* **Action item**: Using the entries below, output each line exactly from the first through the one that contains "- The nodes with".

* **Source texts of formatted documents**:
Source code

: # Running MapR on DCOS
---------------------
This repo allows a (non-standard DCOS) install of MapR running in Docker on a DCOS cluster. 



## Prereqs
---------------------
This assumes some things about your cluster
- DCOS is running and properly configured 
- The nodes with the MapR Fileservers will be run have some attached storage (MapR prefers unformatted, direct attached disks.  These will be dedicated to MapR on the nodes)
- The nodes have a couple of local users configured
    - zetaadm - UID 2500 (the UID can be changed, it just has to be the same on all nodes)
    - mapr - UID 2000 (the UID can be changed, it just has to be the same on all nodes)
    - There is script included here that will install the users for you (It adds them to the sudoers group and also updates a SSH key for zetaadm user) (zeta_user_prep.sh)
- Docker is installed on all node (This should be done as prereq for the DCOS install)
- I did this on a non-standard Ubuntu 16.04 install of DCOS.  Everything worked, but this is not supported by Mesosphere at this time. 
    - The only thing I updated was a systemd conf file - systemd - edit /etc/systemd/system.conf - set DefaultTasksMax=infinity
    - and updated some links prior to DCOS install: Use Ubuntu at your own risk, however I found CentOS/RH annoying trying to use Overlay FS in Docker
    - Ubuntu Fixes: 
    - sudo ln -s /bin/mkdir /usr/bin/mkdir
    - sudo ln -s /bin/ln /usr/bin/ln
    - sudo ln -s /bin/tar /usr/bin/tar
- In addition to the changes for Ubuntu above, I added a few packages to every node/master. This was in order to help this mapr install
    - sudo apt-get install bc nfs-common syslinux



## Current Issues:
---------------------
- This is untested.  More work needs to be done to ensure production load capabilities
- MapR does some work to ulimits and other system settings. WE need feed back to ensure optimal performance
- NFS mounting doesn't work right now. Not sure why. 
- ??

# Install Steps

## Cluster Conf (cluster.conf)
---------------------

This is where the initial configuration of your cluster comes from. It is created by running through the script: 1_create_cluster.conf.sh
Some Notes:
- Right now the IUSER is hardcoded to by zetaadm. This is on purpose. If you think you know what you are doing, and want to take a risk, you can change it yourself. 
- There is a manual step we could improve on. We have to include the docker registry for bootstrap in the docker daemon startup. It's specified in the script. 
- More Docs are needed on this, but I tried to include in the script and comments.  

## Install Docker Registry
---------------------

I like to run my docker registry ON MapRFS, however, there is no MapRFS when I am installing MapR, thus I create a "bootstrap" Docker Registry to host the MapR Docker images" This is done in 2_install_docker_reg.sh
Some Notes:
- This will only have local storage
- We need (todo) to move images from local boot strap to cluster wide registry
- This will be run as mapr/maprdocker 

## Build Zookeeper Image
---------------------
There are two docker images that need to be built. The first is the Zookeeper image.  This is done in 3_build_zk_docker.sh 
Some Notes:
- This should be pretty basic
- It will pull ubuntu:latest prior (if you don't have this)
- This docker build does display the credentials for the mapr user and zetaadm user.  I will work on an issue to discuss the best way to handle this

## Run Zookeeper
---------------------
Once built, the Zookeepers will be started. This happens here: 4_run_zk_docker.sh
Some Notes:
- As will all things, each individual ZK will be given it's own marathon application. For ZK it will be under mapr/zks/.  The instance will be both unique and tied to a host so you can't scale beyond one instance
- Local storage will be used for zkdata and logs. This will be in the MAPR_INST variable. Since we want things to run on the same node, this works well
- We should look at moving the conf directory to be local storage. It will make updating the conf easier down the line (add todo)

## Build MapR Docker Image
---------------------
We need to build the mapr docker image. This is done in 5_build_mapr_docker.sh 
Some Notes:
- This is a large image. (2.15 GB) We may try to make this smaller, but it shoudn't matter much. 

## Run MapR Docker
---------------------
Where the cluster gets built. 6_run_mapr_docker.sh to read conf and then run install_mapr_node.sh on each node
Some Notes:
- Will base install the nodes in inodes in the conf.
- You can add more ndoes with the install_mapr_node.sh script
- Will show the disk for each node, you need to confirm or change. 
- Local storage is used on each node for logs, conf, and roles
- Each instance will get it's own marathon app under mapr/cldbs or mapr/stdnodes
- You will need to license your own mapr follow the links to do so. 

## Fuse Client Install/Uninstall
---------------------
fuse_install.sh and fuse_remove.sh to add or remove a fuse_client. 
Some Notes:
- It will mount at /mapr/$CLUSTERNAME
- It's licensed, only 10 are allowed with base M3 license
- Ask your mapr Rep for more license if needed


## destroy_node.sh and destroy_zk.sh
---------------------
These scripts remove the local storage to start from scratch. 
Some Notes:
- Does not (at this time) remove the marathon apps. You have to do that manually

* **Task response**:
Source code

: # Running MapR on DCOS
---------------------
This repo allows a (non-standard DCOS) install of MapR running in Docker on a DCOS cluster. 



## Prereqs
---------------------
This assumes some things about your cluster
- DCOS is running and properly configured 
- The nodes with the MapR Fileservers will be run have some attached storage (MapR prefers unformatted, direct attached disks.  These will be dedicated to MapR on the nodes)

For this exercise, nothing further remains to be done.